Do One Thing
Functions that do one thing are easy to name, easy to test, and impossible to misuse. "One thing" means one level of abstraction — not one line of code. If you can extract a piece into a well-named function without it feeling contrived, your original function was doing two things.
Does many things
function processUserRegistration(data):
// validate
if not data.email or "@" not in data.email:
return { error: "invalid email" }
if not data.password or length(data.password) < 8:
return { error: "password too short" }
// hash password
hashed = hash(data.password)
// save to db
user = { email: data.email, password: hashed }
db.insert("users", user)
// send email
sendEmail(data.email, "Welcome!", "Thanks for joining.")
return { ok: true }
One thing each
function registerUser(data):
validateRegistration(data)
user = createUser(data.email, data.password)
db.save(user)
sendWelcomeEmail(user)
function validateRegistration(data):
requireValidEmail(data.email)
requireStrongPassword(data.password)
function createUser(email, password):
return { email: email, password: hash(password) }
One Level of Abstraction
Mixing high-level logic (sendEmail()) with low-level detail (hashlib) in the same function is disorienting.
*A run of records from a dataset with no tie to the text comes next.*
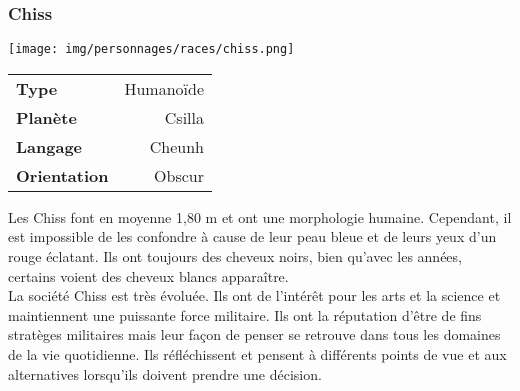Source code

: \subsubsection{Chiss}
\begin{samepage}
	\texttt{[image: img/personnages/races/chiss.png]}

	\vspace{-9\baselineskip}

	\begin{flushright}
		\begin{tabular}{|l|r|}
			\textbf{Type} 			& Humanoïde \\
		   	\textbf{Planète} 		& Csilla \\
		   	\textbf{Langage} 		& Cheunh \\
		   	\textbf{Orientation} 	& Obscur \\
		\end{tabular}
	\end{flushright}
	\vspace{4\baselineskip}
\end{samepage}

Les Chiss font en moyenne 1,80 m et ont une morphologie humaine. Cependant, il est impossible de les confondre à cause de leur peau bleue et de leurs yeux d’un rouge éclatant. Ils ont toujours des cheveux noirs, bien qu’avec les années, certains voient des cheveux blancs apparaître. \\ 

La société Chiss est très évoluée. Ils ont de l’intérêt pour les arts et la science et maintiennent une puissante force militaire. Ils ont la réputation d’être de fins stratèges militaires mais leur façon de penser se retrouve dans tous les domaines de la vie quotidienne. Ils réfléchissent et pensent à différents points de vue et aux alternatives lorsqu’ils doivent prendre une décision.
Readers can't tell what's important and what's implementation noise. The Step-Down Rule: every function should read like a paragraph — each line calls functions one level below it.
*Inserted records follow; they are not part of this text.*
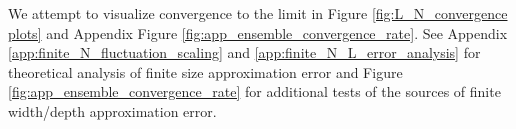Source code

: \documentclass{article} %
\newcommand{\cp}[1]{\fTBD{{\textcolor{blue}[CP: #1]}}}
\begin{document}
We attempt to visualize convergence to the limit in Figure \ref{fig:L_N_convergence plots} and Appendix Figure \ref{fig:app_ensemble_convergence_rate}. %
See Appendix \ref{app:finite_N_fluctuation_scaling} and \ref{app:finite_N_L_error_analysis} for theoretical analysis of finite size approximation error and Figure \ref{fig:app_ensemble_convergence_rate} for additional tests of the sources of finite width/depth approximation error. 
\end{document}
// ✗ Mixed levels — high-level intent buried in low-level noise
function checkout(cart, user):
total = sum of (item.price * item.qty) for each item in cart.items
tax = total * 0.08
final = total + tax
conn = db.getConnection() // ← suddenly low-level
cursor = conn.cursor()
cursor.execute("INSERT INTO orders ...", user.id, final)
conn.commit()
http.post("https://mail.svc/send", { ... }) // ← even lower
// ✓ One level — each line is at the same altitude
function checkout(cart, user):
total = calculateTotal(cart)
order = saveOrder(user, total)
notifyUser(user, order)
Arguments and Side Effects
The ideal number of function arguments is zero. One is fine. Two is acceptable. Three or more — consider a parameter object. Flag arguments (is_admin=True) are a code smell: they announce the function does two things. Side effects are lies — a function named check_password that also logs the user in breaks the single-responsibility contract and surprises every caller.
Flag arg + side effect
function getUser(userId, includeDeleted):
// does TWO things depending on flag
if includeDeleted:
return db.queryAll(userId)
return db.queryActive(userId)
function checkPassword(user, password):
if user.password == hash(password):
session.login(user) // ← surprise side effect!
return true
return false
No flags, no surprises
function getActiveUser(userId):
return db.queryActive(userId)
function getUserIncludingDeleted(userId):
return db.queryAll(userId)
function isCorrectPassword(user, password):
return user.password == hash(password)
function login(user): // side effect is explicit
session.start(user)
Code Challenge
This function does at least 4 things. Can you name each responsibility and extract it into its own function?
Key takeaway
A function should do one thing, at one level of abstraction, with a name that makes a comment unnecessary.